ASSIGNMENT: What is needed here is every line of the records that includes "parameters".

EXTRACTED MATERIAL:
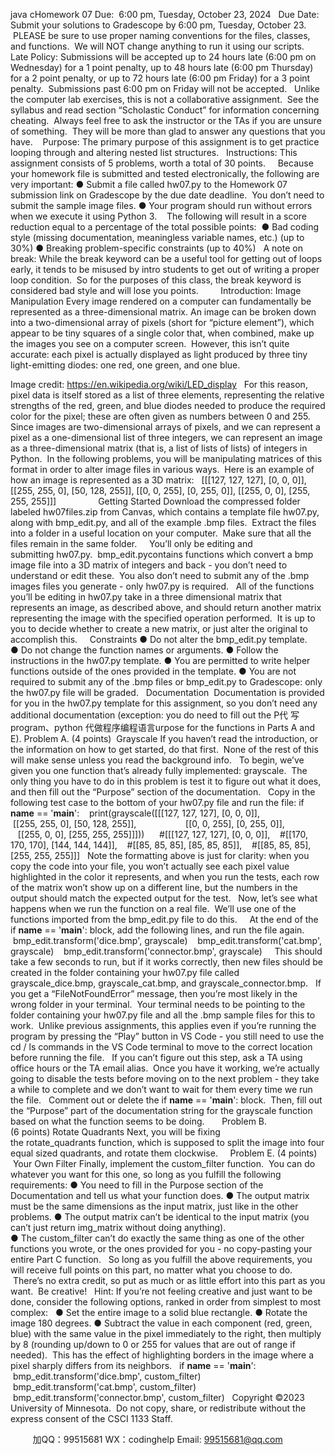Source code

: java c​Homework 07​​
Due:  6:00 pm, Tuesday, October 23, 2024
 
Due Date: Submit your solutions to Gradescope by 6:00 pm, Tuesday, October 23.  PLEASE be sure to use proper naming conventions for the files, classes, and functions.  We will NOT change anything to run it using our scripts. 
 
Late Policy: Submissions will be accepted up to 24 hours late (6:00 pm on Wednesday) for a 1 point penalty, up to 48 hours late (6:00 pm Thursday) for a 2 point penalty, or up to 72 hours late (6:00 pm Friday) for a 3 point penalty.  Submissions past 6:00 pm on Friday will not be accepted.
 
Unlike the computer lab exercises, this is not a collaborative assignment.  See the syllabus and read section “Scholastic Conduct” for information concerning cheating.  Always feel free to ask the instructor or the TAs if you are unsure of something.  They will be more than glad to answer any questions that you have. 
 
Purpose: The primary purpose of this assignment is to get practice looping through and altering nested list structures.
 
Instructions: This assignment consists of 5 problems, worth a total of 30 points.  
 
Because your homework file is submitted and tested electronically, the following are very important:
● Submit a file called hw07.py to the Homework 07 submission link on Gradescope by the due date deadline.  You don’t need to submit the sample image files.
● Your program should run without errors when we execute it using Python 3. 
 
The following will result in a score reduction equal to a percentage of the total possible points: 
● Bad coding style (missing documentation, meaningless variable names, etc.) (up to 30%)
● Breaking problem-specific constraints (up to 40%)
 
A note on break: While the break keyword can be a useful tool for getting out of loops early, it tends to be misused by intro students to get out of writing a proper loop condition.  So for the purposes of this class, the break keyword is considered bad style and will lose you points.
 
 
 
 
Introduction: Image Manipulation
Every image rendered on a computer can fundamentally be represented as a three-dimensional matrix. An image can be broken down into a two-dimensional array of pixels (short for “picture element”), which appear to be tiny squares of a single color that, when combined, make up the images you see on a computer screen.  However, this isn’t quite accurate: each pixel is actually displayed as light produced by three tiny light-emitting diodes: one red, one green, and one blue.
 

Image credit: https://en.wikipedia.org/wiki/LED_display
 
For this reason, pixel data is itself stored as a list of three elements, representing the relative strengths of the red, green, and blue diodes needed to produce the required color for the pixel; these are often given as numbers between 0 and 255. Since images are two-dimensional arrays of pixels, and we can represent a pixel as a one-dimensional list of three integers, we can represent an image as a three-dimensional matrix (that is, a list of lists of lists) of integers in Python.  In the following problems, you will be manipulating matrices of this format in order to alter image files in various ways.  Here is an example of how an image is represented as a 3D matrix:
 
[[[127, 127, 127], [0, 0, 0]],
[[255, 255, 0], [50, 128, 255]],
[[0, 0, 255], [0, 255, 0]],
[[255, 0, 0], [255, 255, 255]]]
 
 
 
 
 
 
 
 
Getting Started
Download the compressed folder labeled hw07files.zip from Canvas, which contains a template file hw07.py, along with bmp_edit.py, and all of the example .bmp files.  Extract the files into a folder in a useful location on your computer.  Make sure that all the files remain in the same folder.
 
 
You’ll only be editing and submitting hw07.py.  bmp_edit.pycontains functions which convert a bmp image file into a 3D matrix of integers and back - you don’t need to understand or edit these.  You also don’t need to submit any of the .bmp images files you generate - only hw07.py is required.
 
All of the functions you’ll be editing in hw07.py take in a three dimensional matrix that represents an image, as described above, and should return another matrix representing the image with the specified operation performed.  It is up to you to decide whether to create a new matrix, or just alter the original to accomplish this.  
 
Constraints
● Do not alter the bmp_edit.py template.
● Do not change the function names or arguments.
● Follow the instructions in the hw07.py template.
● You are permitted to write helper functions outside of the ones provided in the template.
● You are not required to submit any of the .bmp files or bmp_edit.py to Gradescope: only the hw07.py file will be graded.
 
Documentation 
Documentation is provided for you in the hw07.py template for this assignment, so you don’t need any additional documentation (exception: you do need to fill out the P代 写program、python
代做程序编程语言urpose for the functions in Parts A and E). 
Problem A. (4 points)  Grayscale
If you haven’t read the introduction, or the information on how to get started, do that first.  None of the rest of this will make sense unless you read the background info.
 
To begin, we’ve given you one function that’s already fully implemented: grayscale.  The only thing you have to do in this problem is test it to figure out what it does, and then fill out the “Purpose” section of the documentation.
 
Copy in the following test case to the bottom of your hw07.py file and run the file:
if __name__ == '__main__':
   print(grayscale([[[127, 127, 127], [0, 0, 0]],
                   [[255, 255, 0], [50, 128, 255]],
                   [[0, 0, 255], [0, 255, 0]],
                   [[255, 0, 0], [255, 255, 255]]]))
 
   #[[[127, 127, 127], [0, 0, 0]],
   #[[170, 170, 170], [144, 144, 144]],
   #[[85, 85, 85], [85, 85, 85]],
   #[[85, 85, 85], [255, 255, 255]]]
 
Note the formatting above is just for clarity: when you copy the code into your file, you won’t actually see each pixel value highlighted in the color it represents, and when you run the tests, each row of the matrix won’t show up on a different line, but the numbers in the output should match the expected output for the test.
 
Now, let’s see what happens when we run the function on a real file.  We’ll use one of the functions imported from the bmp_edit.py file to do this.  
 
At the end of the if __name__ == '__main__': block, add the following lines, and run the file again.
 
   bmp_edit.transform('dice.bmp', grayscale)
   bmp_edit.transform('cat.bmp', grayscale)
   bmp_edit.transform('connector.bmp', grayscale)
 
 
This should take a few seconds to run, but if it works correctly, then new files should be created in the folder containing your hw07.py file called grayscale_dice.bmp, grayscale_cat.bmp, and grayscale_connector.bmp.
 
If you get a “FileNotFoundError” message, then you’re most likely in the wrong folder in your terminal.  Your terminal needs to be pointing to the folder containing your hw07.py file and all the .bmp sample files for this to work.  Unlike previous assignments, this applies even if you’re running the program by pressing the “Play” button in VS Code - you still need to use the cd / ls commands in the VS Code terminal to move to the correct location before running the file.
 
If you can’t figure out this step, ask a TA using office hours or the TA email alias.  Once you have it working, we’re actually going to disable the tests before moving on to the next problem - they take a while to complete and we don’t want to wait for them every time we run the file.
 
Comment out or delete the if __name__ == '__main__': block.  Then, fill out the “Purpose” part of the documentation string for the grayscale function based on what the function seems to be doing.
 
 
 
Problem B. (6 points) Rotate Quadrants
Next, you will be fixing the rotate_quadrants function, which is supposed to split the image into four equal sized quadrants, and rotate them clockwise.
 
 
Problem E. (4 points)  Your Own Filter
Finally, implement the custom_filter function.  You can do whatever you want for this one, so long as you fulfill the following requirements:
● You need to fill in the Purpose section of the Documentation and tell us what your function does.
● The output matrix must be the same dimensions as the input matrix, just like in the other problems.
● The output matrix can’t be identical to the input matrix (you can’t just return img_matrix without doing anything).
● The custom_filter can’t do exactly the same thing as one of the other functions you wrote, or the ones provided for you - no copy-pasting your entire Part C function.
 
So long as you fulfill the above requirements, you will receive full points on this part, no matter what you choose to do.  There’s no extra credit, so put as much or as little effort into this part as you want.  Be creative!
 
Hint:
If you’re not feeling creative and just want to be done, consider the following options, ranked in order from simplest to most complex:
 
● Set the entire image to a solid blue rectangle.
● Rotate the image 180 degrees.
● Subtract the value in each component (red, green, blue) with the same value in the pixel immediately to the right, then multiply by 8 (rounding up/down to 0 or 255 for values that are out of range if needed).  This has the effect of highlighting borders in the image where a pixel sharply differs from its neighbors.
 
if __name__ == '__main__':
   bmp_edit.transform('dice.bmp', custom_filter)
   bmp_edit.transform('cat.bmp', custom_filter)
   bmp_edit.transform('connector.bmp', custom_filter)
 
Copyright ©2023 University of Minnesota.  Do not copy, share, or redistribute without the express consent of the CSCI 1133 Staff.

         
加QQ：99515681  WX：codinghelp  Email: 99515681@qq.com
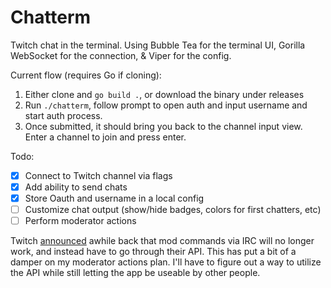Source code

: # Chatterm

Twitch chat in the terminal. Using Bubble Tea for the terminal UI, Gorilla WebSocket for the connection, & Viper for the config.

Current flow (requires Go if cloning):

1. Either clone and `go build .`, or download the binary under releases
2. Run `./chatterm`, follow prompt to open auth and input username and start auth process.
3. Once submitted, it should bring you back to the channel input view. Enter a channel to join and press enter.

Todo:

- [x] Connect to Twitch channel via flags
- [x] Add ability to send chats
- [x] Store Oauth and username in a local config
- [ ] Customize chat output (show/hide badges, colors for first chatters, etc)
- [ ] Perform moderator actions

Twitch [announced](https://discuss.dev.twitch.com/t/deprecation-of-chat-commands-through-irc/40486) awhile back that mod commands via IRC will no longer work, and instead have to go through their API. This has put a bit of a damper on my moderator actions plan. I'll have to figure out a way to utilize the API while still letting the app be useable by other people.
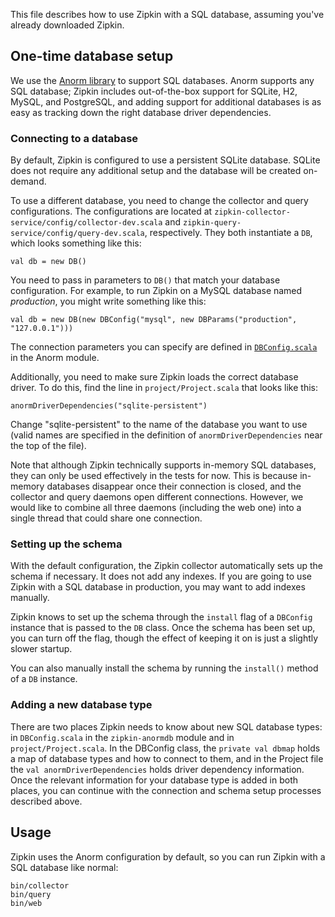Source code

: This file describes how to use Zipkin with a SQL database, assuming you've
already downloaded Zipkin.

## One-time database setup

We use the
[Anorm library](http://www.playframework.com/documentation/2.1.1/ScalaAnorm) to
support SQL databases. Anorm supports any SQL database; Zipkin includes
out-of-the-box support for SQLite, H2, MySQL, and PostgreSQL, and adding support
for additional databases is as easy as tracking down the right database driver
dependencies.

### Connecting to a database

By default, Zipkin is configured to use a persistent SQLite database. SQLite
does not require any additional setup and the database will be created
on-demand.

To use a different database, you need to change the collector and query
configurations. The configurations are located at
`zipkin-collector-service/config/collector-dev.scala` and
`zipkin-query-service/config/query-dev.scala`, respectively. They both
instantiate a `DB`, which looks something like this:

    val db = new DB()

You need to pass in parameters to `DB()` that match your database
configuration. For example, to run Zipkin on a MySQL database named
*production*, you might write something like this:

    val db = new DB(new DBConfig("mysql", new DBParams("production", "127.0.0.1")))

The connection parameters you can specify are defined in
[`DBConfig.scala`](https://github.com/twitter/zipkin/blob/master/zipkin-anormdb/src/main/scala/com/twitter/zipkin/util/DBConfig.scala)
in the Anorm module.

Additionally, you need to make sure Zipkin loads the correct database driver.
To do this, find the line in `project/Project.scala` that looks like this:

    anormDriverDependencies("sqlite-persistent")

Change "sqlite-persistent" to the name of the database you want to use (valid
names are specified in the definition of `anormDriverDependencies` near the top
of the file).

Note that although Zipkin technically supports in-memory SQL databases, they
can only be used effectively in the tests for now. This is because in-memory
databases disappear once their connection is closed, and the collector and
query daemons open different connections. However, we would like to combine
all three daemons (including the web one) into a single thread that could share
one connection.

### Setting up the schema

With the default configuration, the Zipkin collector automatically sets up the
schema if necessary. It does not add any indexes. If you are going to use
Zipkin with a SQL database in production, you may want to add indexes manually.

Zipkin knows to set up the schema through the `install` flag of a `DBConfig`
instance that is passed to the `DB` class. Once the schema has been set up, you
can turn off the flag, though the effect of keeping it on is just a slightly
slower startup.

You can also manually install the schema by running the `install()` method of
a `DB` instance.

### Adding a new database type

There are two places Zipkin needs to know about new SQL database types: in
`DBConfig.scala` in the `zipkin-anormdb` module and in `project/Project.scala`.
In the DBConfig class, the `private val dbmap` holds a map of database types
and how to connect to them, and in the Project file the
`val anormDriverDependencies` holds driver dependency information. Once the
relevant information for your database type is added in both places, you can
continue with the connection and schema setup processes described above.

## Usage

Zipkin uses the Anorm configuration by default, so you can run Zipkin with a
SQL database like normal:

    bin/collector
    bin/query
    bin/web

WRITTEN SOLUTION:
You need to pass in parameters to `DB()` that match your database
The connection parameters you can specify are defined in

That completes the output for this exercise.